The two musicians comprising the group, Andrei Zaporozhets and Sergei Babkin, were both born in Kharkov, which, at the time of their birth and childhood, was still a part of the Soviet Union. Although following the dissolution of the USSR Ukraine attempted a revival of its national language – Kharkov, close to the Russian border, remained largely Russian-speaking. Both musicians pertain to the generation of post-Soviet youth, growing up in the former territories and republics, attempting to define and distinguish themselves in a post-Soviet landscape.

Their unique positioning of being both within the Russian context and simultaneously outside of it provides them with the opportunity of being able to – even encouraged to – critique it freely. 5’Nizza came into existence in 2000, a timeframe which, in Russia, correlates to Vladimir Putin’s rise to power, continuing terrorist attacks in response to the wars in the Caucasus region, and an unprecedented growth of well-being. It is perhaps due to their external stance that the band was able, during this time, to provide a critical voice of the patriotism sweeping the Russian nation, appealing to a new generation of young Russians equally skeptical of the new government and the ongoing conflicts they were forced to endure. Indeed, it appealed to this generation of post-Soviet youth – those unable to make sense of the rapid changes occurring in their countries, and turning to music – to words, to styles, to feeling – in order to more accurately express their emotions, and their identities.
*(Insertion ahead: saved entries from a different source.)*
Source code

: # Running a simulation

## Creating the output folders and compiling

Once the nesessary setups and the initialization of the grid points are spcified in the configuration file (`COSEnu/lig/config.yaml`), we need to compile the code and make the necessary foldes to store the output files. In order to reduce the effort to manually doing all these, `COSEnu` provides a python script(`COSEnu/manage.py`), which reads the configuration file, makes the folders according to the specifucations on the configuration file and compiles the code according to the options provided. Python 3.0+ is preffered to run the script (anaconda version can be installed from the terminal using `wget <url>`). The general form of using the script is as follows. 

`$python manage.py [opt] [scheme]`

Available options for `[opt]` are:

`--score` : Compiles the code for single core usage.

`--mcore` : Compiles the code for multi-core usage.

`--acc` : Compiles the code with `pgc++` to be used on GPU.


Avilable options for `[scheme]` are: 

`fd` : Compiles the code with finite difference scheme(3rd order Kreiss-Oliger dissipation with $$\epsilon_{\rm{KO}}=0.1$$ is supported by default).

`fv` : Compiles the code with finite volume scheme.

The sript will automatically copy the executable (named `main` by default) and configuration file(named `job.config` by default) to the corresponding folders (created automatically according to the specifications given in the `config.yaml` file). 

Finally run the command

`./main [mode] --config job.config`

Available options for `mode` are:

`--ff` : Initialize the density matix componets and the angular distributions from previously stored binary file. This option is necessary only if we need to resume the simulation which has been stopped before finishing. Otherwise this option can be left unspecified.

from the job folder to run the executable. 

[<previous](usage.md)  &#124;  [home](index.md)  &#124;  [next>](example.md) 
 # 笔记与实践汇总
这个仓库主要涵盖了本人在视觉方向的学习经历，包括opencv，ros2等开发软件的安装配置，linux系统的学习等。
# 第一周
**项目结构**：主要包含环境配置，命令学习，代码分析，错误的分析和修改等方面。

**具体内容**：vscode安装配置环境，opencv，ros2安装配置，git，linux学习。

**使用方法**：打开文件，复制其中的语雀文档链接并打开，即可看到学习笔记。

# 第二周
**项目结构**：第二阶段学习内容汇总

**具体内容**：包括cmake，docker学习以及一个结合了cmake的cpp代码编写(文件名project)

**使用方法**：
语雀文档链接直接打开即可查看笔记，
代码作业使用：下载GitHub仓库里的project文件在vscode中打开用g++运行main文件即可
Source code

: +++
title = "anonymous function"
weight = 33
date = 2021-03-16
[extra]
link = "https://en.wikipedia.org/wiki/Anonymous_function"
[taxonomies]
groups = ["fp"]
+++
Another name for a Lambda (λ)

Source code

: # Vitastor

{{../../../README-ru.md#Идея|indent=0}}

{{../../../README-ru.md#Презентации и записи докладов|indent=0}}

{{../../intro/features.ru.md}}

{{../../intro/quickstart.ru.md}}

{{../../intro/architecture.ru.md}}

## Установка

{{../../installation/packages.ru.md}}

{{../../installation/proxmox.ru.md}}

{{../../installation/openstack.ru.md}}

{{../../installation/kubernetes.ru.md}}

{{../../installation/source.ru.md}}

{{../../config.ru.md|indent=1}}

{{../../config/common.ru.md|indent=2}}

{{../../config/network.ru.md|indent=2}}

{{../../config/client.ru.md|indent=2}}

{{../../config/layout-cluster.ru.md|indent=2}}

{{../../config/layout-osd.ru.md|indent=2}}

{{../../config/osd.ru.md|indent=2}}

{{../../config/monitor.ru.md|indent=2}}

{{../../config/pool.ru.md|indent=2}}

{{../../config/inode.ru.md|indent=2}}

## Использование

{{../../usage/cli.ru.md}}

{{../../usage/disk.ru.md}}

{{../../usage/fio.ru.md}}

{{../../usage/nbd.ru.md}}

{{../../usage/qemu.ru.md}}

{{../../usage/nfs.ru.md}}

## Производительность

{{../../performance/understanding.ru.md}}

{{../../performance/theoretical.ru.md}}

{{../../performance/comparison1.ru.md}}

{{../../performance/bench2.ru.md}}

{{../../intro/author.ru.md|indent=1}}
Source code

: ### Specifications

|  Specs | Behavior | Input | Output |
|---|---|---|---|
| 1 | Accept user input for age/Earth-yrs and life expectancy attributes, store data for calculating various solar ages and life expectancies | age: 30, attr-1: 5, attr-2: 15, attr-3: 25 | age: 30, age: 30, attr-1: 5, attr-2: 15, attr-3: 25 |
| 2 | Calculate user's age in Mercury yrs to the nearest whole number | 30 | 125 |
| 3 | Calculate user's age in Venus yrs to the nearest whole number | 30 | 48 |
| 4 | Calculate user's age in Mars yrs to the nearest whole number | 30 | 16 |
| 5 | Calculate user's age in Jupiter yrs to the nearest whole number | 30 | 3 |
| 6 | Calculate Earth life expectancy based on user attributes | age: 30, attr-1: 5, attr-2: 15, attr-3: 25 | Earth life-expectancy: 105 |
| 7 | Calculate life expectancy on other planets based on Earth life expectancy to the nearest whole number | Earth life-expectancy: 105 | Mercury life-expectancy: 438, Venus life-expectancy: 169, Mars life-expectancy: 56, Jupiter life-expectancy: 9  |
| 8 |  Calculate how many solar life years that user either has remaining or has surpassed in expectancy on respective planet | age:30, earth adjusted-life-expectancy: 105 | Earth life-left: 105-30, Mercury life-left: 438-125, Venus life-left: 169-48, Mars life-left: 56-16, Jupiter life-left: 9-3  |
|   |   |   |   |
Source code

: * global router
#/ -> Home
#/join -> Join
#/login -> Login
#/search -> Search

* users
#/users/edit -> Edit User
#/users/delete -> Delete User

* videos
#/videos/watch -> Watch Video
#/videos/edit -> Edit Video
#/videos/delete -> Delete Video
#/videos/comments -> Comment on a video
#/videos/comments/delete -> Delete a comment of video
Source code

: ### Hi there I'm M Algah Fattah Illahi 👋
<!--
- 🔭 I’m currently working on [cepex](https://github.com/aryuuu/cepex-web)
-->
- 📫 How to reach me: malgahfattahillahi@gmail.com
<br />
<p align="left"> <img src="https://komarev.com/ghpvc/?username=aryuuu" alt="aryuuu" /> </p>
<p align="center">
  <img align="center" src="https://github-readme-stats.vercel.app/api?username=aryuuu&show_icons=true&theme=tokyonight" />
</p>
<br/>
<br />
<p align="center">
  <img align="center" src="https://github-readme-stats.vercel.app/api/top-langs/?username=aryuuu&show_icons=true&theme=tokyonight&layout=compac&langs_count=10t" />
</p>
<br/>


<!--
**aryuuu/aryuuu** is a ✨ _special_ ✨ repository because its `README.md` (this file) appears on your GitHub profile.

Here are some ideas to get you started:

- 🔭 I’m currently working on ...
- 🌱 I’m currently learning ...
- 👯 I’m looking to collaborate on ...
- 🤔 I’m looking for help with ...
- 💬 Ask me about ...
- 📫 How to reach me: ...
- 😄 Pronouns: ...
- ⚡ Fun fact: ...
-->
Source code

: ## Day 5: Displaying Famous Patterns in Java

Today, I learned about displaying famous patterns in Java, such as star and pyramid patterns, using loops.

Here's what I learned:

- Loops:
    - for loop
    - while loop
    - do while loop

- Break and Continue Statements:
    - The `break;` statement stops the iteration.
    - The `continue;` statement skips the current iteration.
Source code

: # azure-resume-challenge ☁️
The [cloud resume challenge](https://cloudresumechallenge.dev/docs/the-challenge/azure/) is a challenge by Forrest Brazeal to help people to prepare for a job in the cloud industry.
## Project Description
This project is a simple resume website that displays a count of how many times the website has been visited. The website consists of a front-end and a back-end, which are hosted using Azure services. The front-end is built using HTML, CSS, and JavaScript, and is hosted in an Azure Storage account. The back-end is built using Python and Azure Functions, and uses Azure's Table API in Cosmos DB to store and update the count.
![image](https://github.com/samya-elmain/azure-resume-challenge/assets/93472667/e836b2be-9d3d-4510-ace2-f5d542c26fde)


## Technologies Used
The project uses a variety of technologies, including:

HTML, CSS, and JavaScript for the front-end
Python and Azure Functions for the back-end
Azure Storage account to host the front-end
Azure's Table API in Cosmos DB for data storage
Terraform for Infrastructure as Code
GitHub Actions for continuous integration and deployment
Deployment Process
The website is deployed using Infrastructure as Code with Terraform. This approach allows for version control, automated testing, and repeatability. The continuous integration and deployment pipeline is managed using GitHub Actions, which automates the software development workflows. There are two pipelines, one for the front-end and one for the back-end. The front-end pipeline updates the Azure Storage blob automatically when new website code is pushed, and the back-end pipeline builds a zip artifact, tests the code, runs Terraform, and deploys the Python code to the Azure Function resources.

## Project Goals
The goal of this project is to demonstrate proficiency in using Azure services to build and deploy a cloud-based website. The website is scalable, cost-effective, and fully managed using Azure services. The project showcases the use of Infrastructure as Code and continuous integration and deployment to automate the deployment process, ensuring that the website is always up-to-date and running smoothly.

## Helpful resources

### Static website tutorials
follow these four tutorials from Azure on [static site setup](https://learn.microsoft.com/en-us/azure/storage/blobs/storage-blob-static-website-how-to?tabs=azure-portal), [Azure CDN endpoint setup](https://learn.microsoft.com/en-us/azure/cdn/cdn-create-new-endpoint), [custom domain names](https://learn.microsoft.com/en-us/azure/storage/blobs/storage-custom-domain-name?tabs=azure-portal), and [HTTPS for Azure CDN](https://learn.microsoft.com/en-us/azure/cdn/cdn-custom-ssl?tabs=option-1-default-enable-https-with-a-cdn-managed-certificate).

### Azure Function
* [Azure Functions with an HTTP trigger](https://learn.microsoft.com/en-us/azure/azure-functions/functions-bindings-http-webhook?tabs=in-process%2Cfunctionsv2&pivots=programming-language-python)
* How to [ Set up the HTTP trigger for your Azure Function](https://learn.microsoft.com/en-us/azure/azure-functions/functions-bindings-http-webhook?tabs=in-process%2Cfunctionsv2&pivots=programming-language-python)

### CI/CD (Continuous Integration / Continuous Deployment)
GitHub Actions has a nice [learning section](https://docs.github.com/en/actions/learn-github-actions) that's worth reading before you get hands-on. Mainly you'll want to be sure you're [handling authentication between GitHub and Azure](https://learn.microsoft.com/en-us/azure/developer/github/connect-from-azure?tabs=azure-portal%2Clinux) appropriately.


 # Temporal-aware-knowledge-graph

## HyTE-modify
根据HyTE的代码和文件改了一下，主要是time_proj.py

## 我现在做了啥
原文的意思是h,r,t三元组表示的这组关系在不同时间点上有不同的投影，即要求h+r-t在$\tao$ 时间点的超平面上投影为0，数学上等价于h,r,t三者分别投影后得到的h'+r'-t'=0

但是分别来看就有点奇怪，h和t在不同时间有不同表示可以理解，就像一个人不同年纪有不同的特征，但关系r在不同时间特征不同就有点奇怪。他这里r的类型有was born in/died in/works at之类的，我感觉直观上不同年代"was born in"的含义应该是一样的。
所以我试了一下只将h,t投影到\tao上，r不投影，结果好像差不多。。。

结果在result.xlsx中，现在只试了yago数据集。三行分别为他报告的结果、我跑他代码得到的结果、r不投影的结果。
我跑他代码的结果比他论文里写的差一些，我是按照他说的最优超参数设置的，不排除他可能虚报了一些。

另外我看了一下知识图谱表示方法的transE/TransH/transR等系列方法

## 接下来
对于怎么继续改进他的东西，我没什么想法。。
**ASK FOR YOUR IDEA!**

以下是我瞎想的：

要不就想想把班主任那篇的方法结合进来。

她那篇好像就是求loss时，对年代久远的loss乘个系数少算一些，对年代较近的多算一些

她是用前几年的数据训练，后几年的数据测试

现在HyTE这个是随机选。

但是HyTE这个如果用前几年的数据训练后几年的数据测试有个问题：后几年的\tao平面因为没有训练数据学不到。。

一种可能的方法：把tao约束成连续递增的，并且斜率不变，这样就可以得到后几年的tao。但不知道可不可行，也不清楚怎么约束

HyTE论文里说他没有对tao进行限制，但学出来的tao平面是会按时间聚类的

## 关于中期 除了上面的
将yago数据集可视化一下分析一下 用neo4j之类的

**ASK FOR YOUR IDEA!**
The band’s biggest and most well-known hit, is, arguably, the song Ja Soldat (I am a Soldier). It was released as a single in 2002 and, as claims Kharkov native Ruslan Solomyaniy, 23, “conquered the hearts of many – even those who did not listen to reggae bands began to listen to Ja Soldat”. Scrolling through the comments section of its fan-posted Youtube video, it is evident that the song has spread throughout the world. In fact, the amount of comments left by Polish listeners exceeds even that of the Russian or Ukrainian speakers, and fans from destinations as far as Australia, China, Brazil, and Algeria show their appreciation. Many admit to not understanding the words, yet enjoy the melody and charisma of the musicians.

Simon Jones argues that “reggae’s unique effectiveness, however, lies in the dynamic interplay between both these, verbal and non-verbal, modes of communication and their distinctive fusion into an organic musical whole” (1988). It is 5’Nizza, in Ja Soldat, which conforms to the demands of reggae in this sense, in the ability to appeal to a global audience based on the song’s melody and their own appeal as performers, and to a more localised audience based on these same factors in combination with relevant lyrics.

Those who understand the words are more likely to understand the context – mandatory military service was still required by both Russia and the Ukraine. Additionally, at the time of the song’s release, Russia was reeling from the effects of its Second Chechen War – a war which claimed the lives of thousands. It is therefore unsurprising that the young generation of Russians, Ukrainians, and their close neighbours, could identify with the lyrics – words about the difficulties, the futility, the pain – of warfare. Comments on the video included several from Eastern European soldiers, all begging to stop the fighting.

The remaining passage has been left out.